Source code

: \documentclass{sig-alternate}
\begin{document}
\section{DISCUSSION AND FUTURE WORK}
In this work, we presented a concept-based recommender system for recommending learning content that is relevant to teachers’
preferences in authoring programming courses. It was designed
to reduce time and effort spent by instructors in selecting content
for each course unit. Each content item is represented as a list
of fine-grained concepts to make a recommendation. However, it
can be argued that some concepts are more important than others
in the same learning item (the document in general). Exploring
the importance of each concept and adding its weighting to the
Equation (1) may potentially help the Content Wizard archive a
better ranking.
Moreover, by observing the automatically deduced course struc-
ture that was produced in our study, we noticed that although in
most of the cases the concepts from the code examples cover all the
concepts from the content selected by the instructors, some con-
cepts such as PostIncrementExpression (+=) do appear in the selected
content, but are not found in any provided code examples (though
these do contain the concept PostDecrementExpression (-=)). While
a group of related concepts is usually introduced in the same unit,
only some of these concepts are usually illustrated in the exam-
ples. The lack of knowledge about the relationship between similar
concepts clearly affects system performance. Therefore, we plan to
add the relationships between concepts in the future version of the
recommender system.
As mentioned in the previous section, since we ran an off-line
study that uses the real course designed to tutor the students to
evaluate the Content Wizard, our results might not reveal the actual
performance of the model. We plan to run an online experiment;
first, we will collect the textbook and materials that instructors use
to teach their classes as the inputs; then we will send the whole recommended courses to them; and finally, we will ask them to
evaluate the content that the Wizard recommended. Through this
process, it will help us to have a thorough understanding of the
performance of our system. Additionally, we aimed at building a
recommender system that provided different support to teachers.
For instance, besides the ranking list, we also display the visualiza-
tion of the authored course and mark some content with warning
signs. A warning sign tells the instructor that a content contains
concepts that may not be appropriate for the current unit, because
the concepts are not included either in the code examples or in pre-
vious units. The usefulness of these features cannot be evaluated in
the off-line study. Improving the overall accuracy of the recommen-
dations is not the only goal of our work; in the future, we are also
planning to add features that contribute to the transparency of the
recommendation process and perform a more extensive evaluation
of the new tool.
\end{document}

■ Work instructions ■
Go through the records above and set each one down exactly, please.

■ Solution to this problem ■
Source code

: \documentclass{sig-alternate}
\begin{document}
\section{DISCUSSION AND FUTURE WORK}
In this work, we presented a concept-based recommender system for recommending learning content that is relevant to teachers’
preferences in authoring programming courses. It was designed
to reduce time and effort spent by instructors in selecting content
for each course unit. Each content item is represented as a list
of fine-grained concepts to make a recommendation. However, it
can be argued that some concepts are more important than others
in the same learning item (the document in general). Exploring
the importance of each concept and adding its weighting to the
Equation (1) may potentially help the Content Wizard archive a
better ranking.
Moreover, by observing the automatically deduced course struc-
ture that was produced in our study, we noticed that although in
most of the cases the concepts from the code examples cover all the
concepts from the content selected by the instructors, some con-
cepts such as PostIncrementExpression (+=) do appear in the selected
content, but are not found in any provided code examples (though
these do contain the concept PostDecrementExpression (-=)). While
a group of related concepts is usually introduced in the same unit,
only some of these concepts are usually illustrated in the exam-
ples. The lack of knowledge about the relationship between similar
concepts clearly affects system performance. Therefore, we plan to
add the relationships between concepts in the future version of the
recommender system.
As mentioned in the previous section, since we ran an off-line
study that uses the real course designed to tutor the students to
evaluate the Content Wizard, our results might not reveal the actual
performance of the model. We plan to run an online experiment;
first, we will collect the textbook and materials that instructors use
to teach their classes as the inputs; then we will send the whole recommended courses to them; and finally, we will ask them to
evaluate the content that the Wizard recommended. Through this
process, it will help us to have a thorough understanding of the
performance of our system. Additionally, we aimed at building a
recommender system that provided different support to teachers.
For instance, besides the ranking list, we also display the visualiza-
tion of the authored course and mark some content with warning
signs. A warning sign tells the instructor that a content contains
concepts that may not be appropriate for the current unit, because
the concepts are not included either in the code examples or in pre-
vious units. The usefulness of these features cannot be evaluated in
the off-line study. Improving the overall accuracy of the recommen-
dations is not the only goal of our work; in the future, we are also
planning to add features that contribute to the transparency of the
recommendation process and perform a more extensive evaluation
of the new tool.
\end{document}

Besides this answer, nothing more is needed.